Obama crushes the Chrysler hedge funds

The dissident bondholders have been routed. Was justice served, or is Big Government running amok?

Published May 8, 2009 7:44PM (EDT)

If the showdown between the White House and Chrysler's dissident hedge fund bondholders was the first round of a prizefight, then Obama just scored a knockout with his first punch. Last Thursday, the president declared that "I don't stand" with the "speculators ... who held out while others were making sacrifices." One week later, the speculators are running for the hills. The New York Times' Michael J. de la Merced reports that the group will disband, following the withdrawal of two more high-profile members.

The decision to dissolve the unofficial group was made in connection with the decision by OppenheimerFunds and Stairway Capital Management to withdraw, said Glenn M. Kurtz, a White & Case partner representing the bloc. With those two firms pulling out, the so-called Committee of Non-TARP Lenders would hold below 5 percent of Chrysler's $6.9 billion in secured debt. That would almost certainly eliminate the group's standing in federal bankruptcy court.

The dissidents claimed that their legal rights to appropriate compensation for owning Chrysler debt were trampled upon by the White House, and libertarian and right-wing-minded critics have embraced their cause. Putting the interests of UAW members above the contractual rights of hedge fund investors is being decried as banana republic-style corruption. Megan McArdle has been making the most impassioned case for this point of view at her Atlantic blog:

...It's now clear that the worry many of us had at the time of the bank bailouts has come true: the government is using its intervention in the banking system to pressure banks to give special deals to the government's special friends...

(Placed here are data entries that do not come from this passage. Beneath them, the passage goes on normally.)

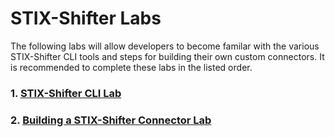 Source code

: # STIX-Shifter Labs

The following labs will allow developers to become familar with the various STIX-Shifter CLI tools and steps for building their own custom connectors. It is recommended to complete these labs in the listed order. 

### 1. [STIX-Shifter CLI Lab](cli_lab.ipynb)
### 2. [Building a STIX-Shifter Connector Lab](connector_coding_lab.md)

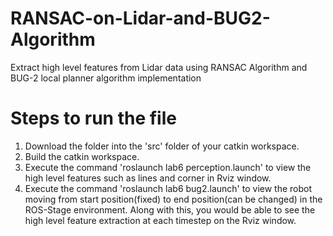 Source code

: # RANSAC-on-Lidar-and-BUG2-Algorithm
Extract high level features from Lidar data using RANSAC Algorithm and BUG-2 local planner algorithm implementation


# Steps to run the file
1. Download the folder into the 'src' folder of your catkin workspace.
2. Build the catkin workspace.
3. Execute the command 'roslaunch lab6 perception.launch' to view the high level features such as lines and corner in Rviz window.
4. Execute the command 'roslaunch lab6 bug2.launch' to view the robot moving from start position(fixed) to end position(can be changed) in the ROS-Stage environment.        Along with this, you would be able to see the high level feature extraction at each timestep on the Rviz window.
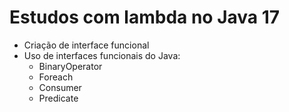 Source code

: #  Estudos com lambda no Java 17

* Criação de interface funcional
* Uso de interfaces funcionais do Java:
  - BinaryOperator
  - Foreach
  - Consumer
  - Predicate
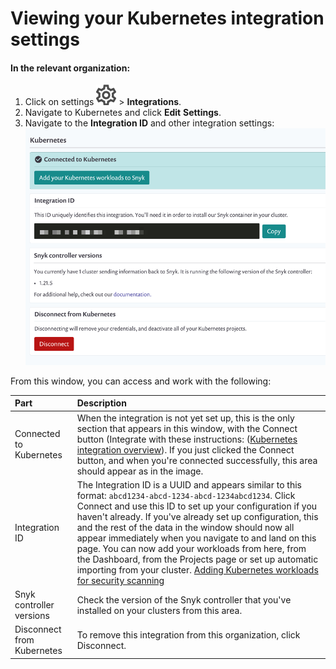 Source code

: # Viewing your Kubernetes integration settings

#### In the relevant organization:

1. Click on settings ![cog\_icon.png](../../../.gitbook/assets/cog_icon.png) &gt; **Integrations**.
2. Navigate to Kubernetes and click **Edit** **Settings**.
3. Navigate to the **Integration ID** and other integration settings: ![controller\_settings.gif](../../../.gitbook/assets/uuid-03a03790-d87e-6260-4ffc-dc474ce014fa-en.gif)

From this window, you can access and work with the following:

| Part | Description |
| :--- | :--- |
| Connected to Kubernetes | When the integration is not yet set up, this is the only section that appears in this window, with the Connect button \(Integrate with these instructions: \([Kubernetes integration overview](https://support.snyk.io/hc/articles/360003916138#UUID-10644659-caf3-fe21-9efa-c13ae2507279)\). If you just clicked the Connect button, and when you're connected successfully, this area should appear as in the image. |
| Integration ID | The Integration ID is a UUID and appears similar to this format: `abcd1234-abcd-1234-abcd-1234abcd1234`. Click Connect and use this ID to set up your configuration if you haven't already. If you've already set up configuration, this and the rest of the data in the window should now all appear immediately when you navigate to and land on this page. You can now add your workloads from here, from the Dashboard, from the Projects page or set up automatic importing from your cluster. [Adding Kubernetes workloads for security scanning](https://support.snyk.io/hc/articles/360003947117#UUID-a0526554-0943-3363-6977-7a11f766ede2) |
| Snyk controller versions | Check the version of the Snyk controller that you've installed on your clusters from this area. |
| Disconnect from Kubernetes | To remove this integration from this organization, click Disconnect. |

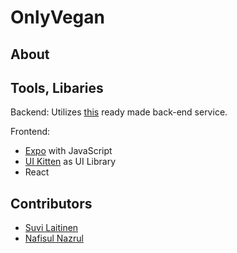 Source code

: # OnlyVegan
## About
## Tools, Libaries
Backend: Utilizes [this](https://media.mw.metropolia.fi/wbma/docs/) ready made back-end service.

Frontend: 
- [Expo](https://expo.dev/) with JavaScript
- [UI Kitten](https://akveo.github.io/react-native-ui-kitten/) as UI Library
- React
## Contributors
- [Suvi Laitinen](https://github.com/Sofvi)
- [Nafisul Nazrul](https://github.com/nafitus)
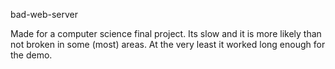 bad-web-server

Made for a computer science final project. Its slow and it is more likely than not broken in some (most) areas. At the very least it worked long enough for the demo. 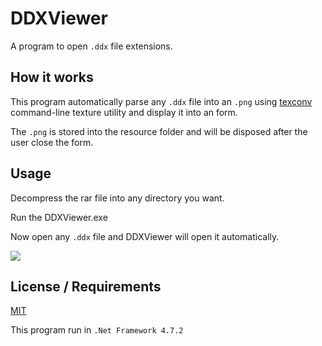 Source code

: # DDXViewer

A program to open `.ddx` file extensions.

## How it works

This program automatically parse any `.ddx` file into an `.png` using [texconv](https://github.com/Microsoft/DirectXTex/wiki/Texconv) 
command-line texture utility and display it into an form.

The `.png` is stored into the resource folder and will be disposed after the user close the form.

## Usage

Decompress the rar file into any directory you want.

Run the DDXViewer.exe

Now open any `.ddx` file and DDXViewer will open it automatically.

![](https://s4.gifyu.com/images/demo03c86c01285bf644.gif)
## License / Requirements

[MIT](https://github.com/HalfDragonLucy/DDXViewer/blob/master/LICENSE.txt)

This program run in `.Net Framework 4.7.2`

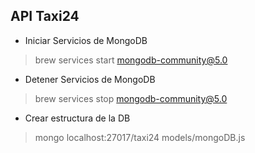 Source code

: ## API Taxi24

* Iniciar Servicios de MongoDB
> brew services start mongodb-community@5.0

* Detener Servicios de MongoDB
> brew services stop mongodb-community@5.0

* Crear estructura de la DB
> mongo localhost:27017/taxi24 models/mongoDB.js
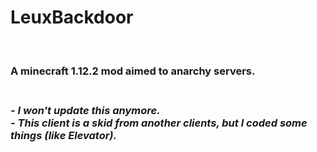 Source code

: <h1>LeuxBackdoor</h1></br>
<h3>A minecraft 1.12.2 mod aimed to anarchy servers.<h3></br>

<em>
- I won't update this anymore.</br>
- This client is a skid from another clients, but I coded some things (like Elevator).
</em>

Countries that use their banking systems this way don't get good results. If you're a fairly uncorrupt developed country, you get slower growth and bloated "critical" sectors that are usually more critical in providing campaign support, lavishly remunerated make-work jobs, and photo ops, than any products the public actually wants...

When the government gives money to favored constituencies -- well, I don't like it, but as PJ O'Rourke says, that's basically what our government does. "It ought to be right there in the constitution: 'We the People, in order to form a more perfect union, establish justice, insure domestic tranquility, provide for the common defense, promote the general welfare, and give money to jerks...'" But when it starts stepping in and trying to bypass the bankruptcy rules in order to make someone else give money to jerks, that's different in magnitude, and in kind.

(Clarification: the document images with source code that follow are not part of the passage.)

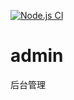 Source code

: [![Node.js CI](https://github.com/pujianguo/admin/actions/workflows/node.js.yml/badge.svg)](https://github.com/pujianguo/admin/actions/workflows/node.js.yml)

# admin
后台管理

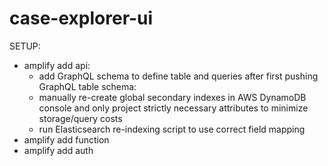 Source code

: # case-explorer-ui

SETUP:
- amplify add api:
    - add GraphQL schema to define table and queries
    after first pushing GraphQL table schema:
    - manually re-create global secondary indexes in AWS DynamoDB console and only project strictly necessary attributes to minimize storage/query costs
    - run Elasticsearch re-indexing script to use correct field mapping
- amplify add function
- amplify add auth
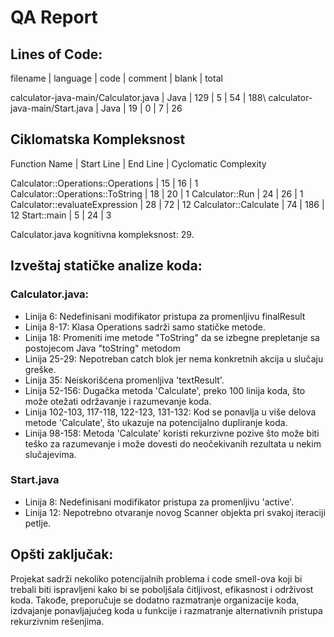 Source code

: # QA Report


## Lines of Code:
filename  |	language  |	code  |	comment  |	blank |	total  

calculator-java-main/Calculator.java |	Java | 129 | 5 | 54 | 188\ 
calculator-java-main/Start.java	| Java | 19 |	0 | 7 | 26


## Ciklomatska Kompleksnost
Function Name |	Start Line | End Line | Cyclomatic Complexity   

Calculator::Operations::Operations | 15 | 16 | 1
Calculator::Operations::ToString | 18 |	20 | 1
Calculator::Run | 24 | 26 |	1
Calculator::evaluateExpression | 28 | 72 | 12
Calculator::Calculate |	74 | 186 | 12
Start::main | 5 | 24 | 3

Calculator.java kognitivna kompleksnost: 29.


## Izveštaj statičke analize koda:

### Calculator.java: 
- Linija 6: Nedefinisani modifikator pristupa za promenljivu finalResult
- Linija 8-17: Klasa Operations sadrži samo statičke metode.
- Linija 18: Promeniti ime metode "ToString" da se izbegne prepletanje sa postojecom Java "toString" metodom
- Linija 25-29: Nepotreban catch blok jer nema konkretnih akcija u slučaju greške.
- Linija 35: Neiskorišćena promenljiva 'textResult'.
- Linija 52-156: Dugačka metoda 'Calculate', preko 100 linija koda, što može otežati održavanje i razumevanje koda.
- Linija 102-103, 117-118, 122-123, 131-132: Kod se ponavlja u više delova metode 'Calculate', što ukazuje na potencijalno dupliranje koda.
- Linija 98-158: Metoda 'Calculate' koristi rekurzivne pozive što može biti teško za razumevanje i može dovesti do neočekivanih rezultata u nekim slučajevima. 

### Start.java
- Linija 8: Nedefinisani modifikator pristupa za promenljivu 'active'.
- Linija 12: Nepotrebno otvaranje novog Scanner objekta pri svakoj iteraciji petlje.

## Opšti zaključak:
Projekat sadrži nekoliko potencijalnih problema i code smell-ova koji bi trebali biti ispravljeni kako bi se poboljšala čitljivost, efikasnost i održivost koda. Takođe, preporučuje se dodatno razmatranje organizacije koda, izdvajanje ponavljajućeg koda u funkcije i razmatranje alternativnih pristupa rekurzivnim rešenjima.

And yes, this is what government does. The Bush administration stocked its Labor Department with union-busters and cut taxes disproportionately for the wealthiest Americans. The Obama administration, in contrast, is looking out for union interests, which happens to be exactly what the candidate promised on the campaign trail. But there is also some question as to whether the lender's rights really were trampled on. The bankruptcy judge appears to have no problem with the legality of the deal, for one thing.

McArdle ends her post wondering why the Obama administration would go all-in on a hand where the stakes just aren't that big -- Chrysler has only 60,000 employees, and the amount of cash necessary to satisfy the dissident demands was not that big in the overall scheme of things. She concludes that the precedent was set because (italics hers), "they're planning to do it again."

I think that's probably exactly right. The Chrysler negotiations have always been a prelude to the much more complicated and large-scale problem of resolving the future of General Motors. By playing tough with the hedge funds on Chrysler, the Obama administration is making it clear that it expects G.M.'s bondholders to play nice.

Conservative and libertarian critics are horrified. Perhaps if we had better evidence of how the markets work without government interference, I'd be more likely to take them seriously. But, of course, the opposite is true. There's also the fact that, while G.M. has certainly made a lot of mistakes over the years, the automaker wouldn't have reached its current parlous straits if the economy hadn't completely collapsed last fall. That collapse, in turn, was triggered by a financial crisis precipitated by incredibly irresponsible Wall Street behavior. The hedge fundies who feel they are getting screwed by the Chrysler deal keep talking about how they are only doing their "fiduciary duty" to their investors. But Wall Street, in toto, failed us all in doing its fiduciary duty to the country -- and the world. In taking a tough line with the Chrysler bondholders, the White House is signaling that there will be some consequences for making a mess that brought down the global economy. It's high time. Maybe they'll think twice the next time.


By Andrew Leonard

Andrew Leonard is a staff writer at Salon. On Twitter, @koxinga21.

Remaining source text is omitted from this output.